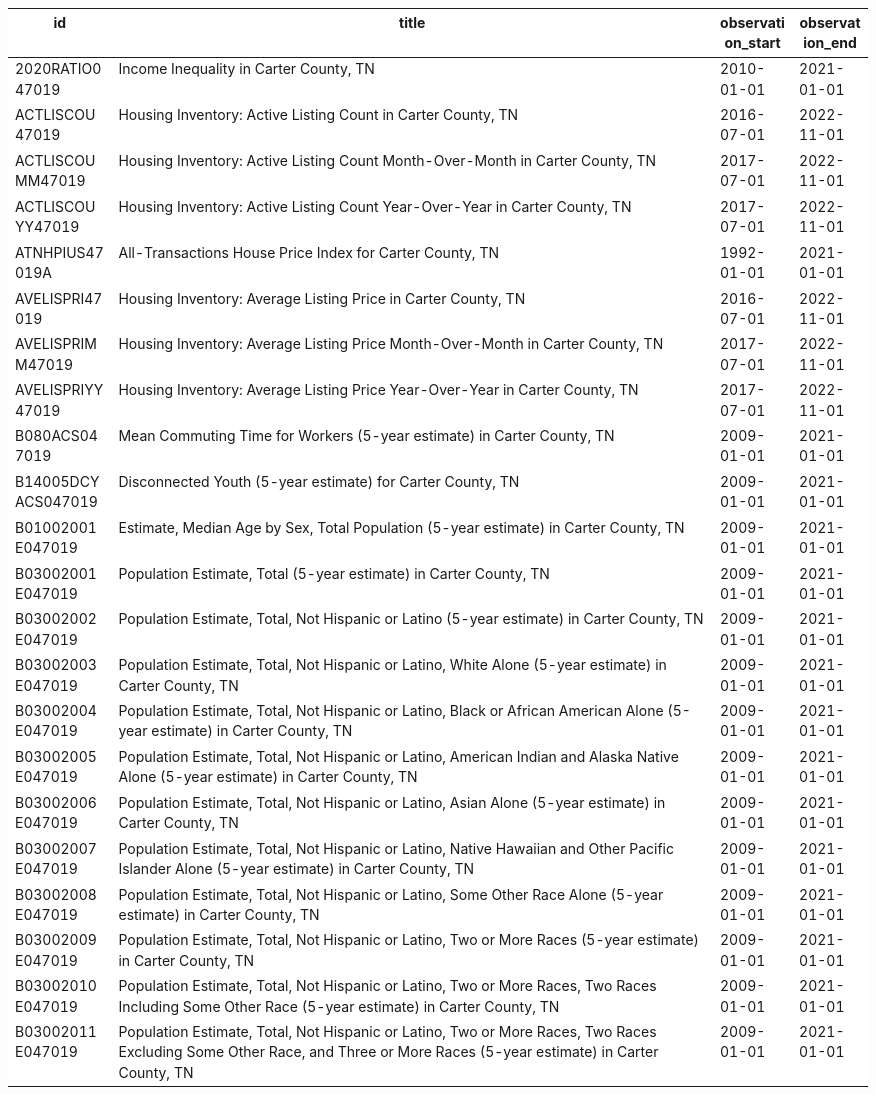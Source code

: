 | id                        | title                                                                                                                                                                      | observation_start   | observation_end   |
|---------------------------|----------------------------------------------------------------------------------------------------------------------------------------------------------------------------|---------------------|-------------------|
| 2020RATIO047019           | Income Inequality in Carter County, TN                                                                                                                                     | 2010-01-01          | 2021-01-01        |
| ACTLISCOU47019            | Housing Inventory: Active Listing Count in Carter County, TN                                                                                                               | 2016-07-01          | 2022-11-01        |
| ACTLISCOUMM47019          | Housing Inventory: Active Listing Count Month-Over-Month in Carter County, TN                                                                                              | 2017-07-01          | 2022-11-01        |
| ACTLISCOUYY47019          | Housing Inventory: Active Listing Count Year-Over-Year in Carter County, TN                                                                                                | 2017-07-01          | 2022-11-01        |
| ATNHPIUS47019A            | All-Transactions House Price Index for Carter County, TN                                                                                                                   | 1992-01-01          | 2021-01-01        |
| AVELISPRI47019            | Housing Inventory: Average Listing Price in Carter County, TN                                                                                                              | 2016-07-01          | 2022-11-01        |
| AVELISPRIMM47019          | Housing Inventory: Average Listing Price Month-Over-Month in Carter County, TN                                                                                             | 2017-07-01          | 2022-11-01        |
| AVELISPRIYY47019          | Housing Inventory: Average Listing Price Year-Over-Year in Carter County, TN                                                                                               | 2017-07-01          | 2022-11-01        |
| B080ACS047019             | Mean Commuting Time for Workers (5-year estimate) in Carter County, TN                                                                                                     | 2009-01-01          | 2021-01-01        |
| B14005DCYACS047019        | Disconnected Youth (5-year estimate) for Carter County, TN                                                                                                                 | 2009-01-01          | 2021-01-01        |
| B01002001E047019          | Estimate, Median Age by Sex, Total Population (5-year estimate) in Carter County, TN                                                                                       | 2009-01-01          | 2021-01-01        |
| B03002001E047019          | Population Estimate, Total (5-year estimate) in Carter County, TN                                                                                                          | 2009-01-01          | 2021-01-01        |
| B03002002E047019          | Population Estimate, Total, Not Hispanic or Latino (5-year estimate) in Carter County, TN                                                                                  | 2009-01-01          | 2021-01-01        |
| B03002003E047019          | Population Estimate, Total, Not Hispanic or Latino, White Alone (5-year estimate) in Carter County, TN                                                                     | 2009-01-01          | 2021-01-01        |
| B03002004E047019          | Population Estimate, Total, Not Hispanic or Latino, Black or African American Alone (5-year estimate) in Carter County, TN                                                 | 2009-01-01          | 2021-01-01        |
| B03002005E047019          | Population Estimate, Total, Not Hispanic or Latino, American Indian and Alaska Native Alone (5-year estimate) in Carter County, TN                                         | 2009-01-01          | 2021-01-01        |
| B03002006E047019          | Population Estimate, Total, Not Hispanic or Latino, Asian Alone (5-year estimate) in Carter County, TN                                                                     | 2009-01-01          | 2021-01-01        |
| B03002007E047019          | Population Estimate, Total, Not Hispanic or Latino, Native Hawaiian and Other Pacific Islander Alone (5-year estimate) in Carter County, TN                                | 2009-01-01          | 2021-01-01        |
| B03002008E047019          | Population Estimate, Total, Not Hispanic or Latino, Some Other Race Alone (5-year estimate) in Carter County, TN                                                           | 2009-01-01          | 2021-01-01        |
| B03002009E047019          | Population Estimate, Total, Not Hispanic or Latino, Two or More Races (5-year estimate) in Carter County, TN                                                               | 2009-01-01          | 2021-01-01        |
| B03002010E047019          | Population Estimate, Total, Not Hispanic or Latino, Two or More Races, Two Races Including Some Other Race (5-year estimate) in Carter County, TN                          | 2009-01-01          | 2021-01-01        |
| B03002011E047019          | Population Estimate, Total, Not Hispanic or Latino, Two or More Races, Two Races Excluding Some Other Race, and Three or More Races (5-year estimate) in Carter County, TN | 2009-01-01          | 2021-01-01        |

◆ ◆ ◆ ◆

### TASK TO CARRY OUT:
Could you return all lines from the data above that contain the string "American"?

### RESULT BELOW:
| B03002004E047019          | Population Estimate, Total, Not Hispanic or Latino, Black or African American Alone (5-year estimate) in Carter County, TN                                                 | 2009-01-01          | 2021-01-01        |
| B03002005E047019          | Population Estimate, Total, Not Hispanic or Latino, American Indian and Alaska Native Alone (5-year estimate) in Carter County, TN                                         | 2009-01-01          | 2021-01-01        |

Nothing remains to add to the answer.